Sung Lee is a student of Mr. Washington McClain at the Early Music Institute, Indiana University. He is presently pursuing a master's degree in early music. Sung regularly performs with the Indianapolis Baroque Orchestra, Bach Collegium-Fort Wayne, and Ensemble Lipzodes. He has made guest appearances with the Louisville Choral Arts Society, City Concert Opera Orchestra of San Francisco, Dallas Bach Society, and Publick Musick. His past oboe teachers include Michael Dupree, Savatore Spano, and Kimaree Gilad.

Specializing in early wind instruments as well as historical harps, Christa Patton is a member of Piffaro the Renaissance Band and has also been a guest with Ex Umbris. She has recorded with both groups on the Dorian label. Christa has also toured the US, Europe and Japan with New York's Ensemble for Early Music with whom she has recorded "Istampitta" on the Lyrachord label. As a baroque harpist Christa has appeared with Apollo.s Fire, The King.s Noyse, The Toronto Consort, Seattle Baroque Orchestra, La Nef, and ARTEK as well as productions of Monteverdi.s .Ulisse., .Poppea., and .L.Orfeo. with the New York City Opera, Wolf Trap Opera, Tafelmusik, and Opera Atelier. Christa has led workshops at the Madison Early Music Festival, Pinewoods Early Music Camp, and the Medieval Summer Institute at the Longy School of Music.
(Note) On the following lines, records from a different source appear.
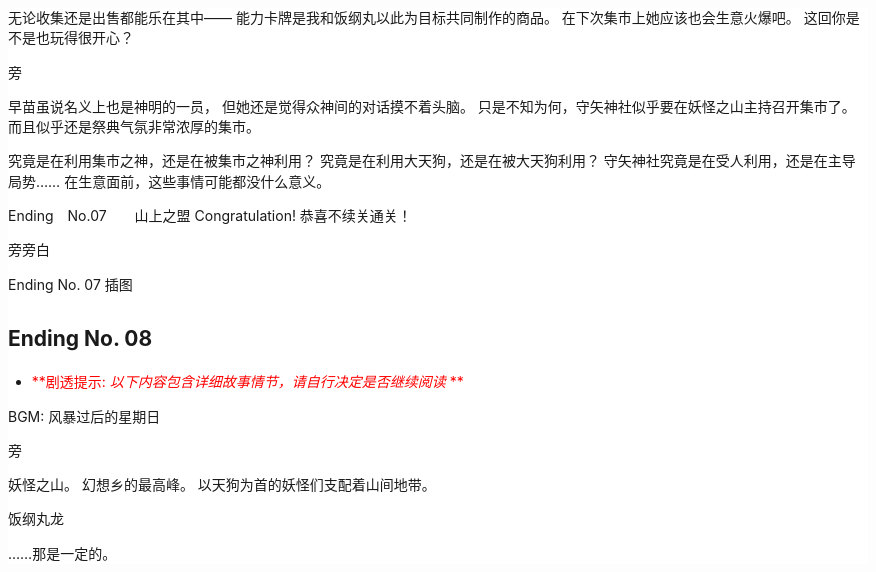 无论收集还是出售都能乐在其中——
能力卡牌是我和饭纲丸以此为目标共同制作的商品。
在下次集市上她应该也会生意火爆吧。
这回你是不是也玩得很开心？
  


旁
  
早苗虽说名义上也是神明的一员，
但她还是觉得众神间的对话摸不着头脑。
只是不知为何，守矢神社似乎要在妖怪之山主持召开集市了。
而且似乎还是祭典气氛非常浓厚的集市。
  
  
究竟是在利用集市之神，还是在被集市之神利用？
究竟是在利用大天狗，还是在被大天狗利用？
守矢神社究竟是在受人利用，还是在主导局势……
在生意面前，这些事情可能都没什么意义。
  



  
Ending　No.07　　山上之盟
Congratulation!
恭喜不续关通关！
  

  

旁旁白
  
[](./文件-东方虹龙洞ebg01.png.md)  

[](./文件-东方虹龙洞e07a.png.md)  

[](./文件-东方虹龙洞e07b.png.md)  

Ending No. 07 插图
  

  


## Ending No. 08

- <font color="Red"> **剧透提示:  *以下内容包含详细故事情节，请自行决定是否继续阅读* ** </font>


  
BGM: 风暴过后的星期日
  

  

旁
  
妖怪之山。
幻想乡的最高峰。
以天狗为首的妖怪们支配着山间地带。
  


[](./饭纲丸龙.md)饭纲丸龙
  
……那是一定的。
A former Fulbright scholar, Christa studied the Italian baroque harp at the Civica Scuola di Musica in Milan, Italy with historical harp specialist, Mara Galassi. She is currently pursuing a Doctorate at SUNY Stony Brook with early keyboard specialist, Arthur Haas.

Born in Spain, baritone Antonio Santos Garcia received a degree in History and Musicology from the University of Salamanca (Spain) and in Voice from the Professional Conservatory of Music of Salamanca. He attended the courses offered by the Early Music Academy of this university with David Mason and Richard Levit as teachers. In 2008 Antonio received the Performer's Diploma in Voice-Early Music as a student of Paul Elliott at Indiana University. Mr. Santos García is currently an MM voice student at the Early Music Institute at IU. He has performed with numerous ensembles such as Mater Saule (Madrid, Spain), the Chamber Choir of the Early Music Academy (USAL, Spain) and Ensemble Lipzodes (USA). As a soloist he has sung with orchestras including Musica Poetica (Holland), the IU Baroque Orchestra (USA) or the Symphonic Orchestra of Burgos (Spain). He has performed in Spain, Portugal, France, Brazil and USA. In 1999 he founded La Stigia, an ensemble devoted to early music.

Kelsey Schilling is currently pursuing an MM in historical bassoons at Indiana University's Jacobs School of Music, where he studies with Michael McCraw. He has performed with ensembles such as the Atlanta Baroque Orchestra, Indianapolis Baroque Orchestra, Washington Bach Consort and with other period orchestras in Chicago, Louisville and North Carolina. He has performed throughout the Midwest with various chamber groups and at the International Double Reed Society Conference in Ithaca, NY. In August 2007, he participated in the International Young Artist's Presentation - Historical Winds in Antwerp, Belgium, where he performed with his ensemble New Harmonie Winds. They were one of eight ensembles invited to the competition and the only ensemble from the United States. Kelsey also holds a BA in Germanic Studies and a BM in baroque bassoon, the first of its kind from the Early Music Institute at IU.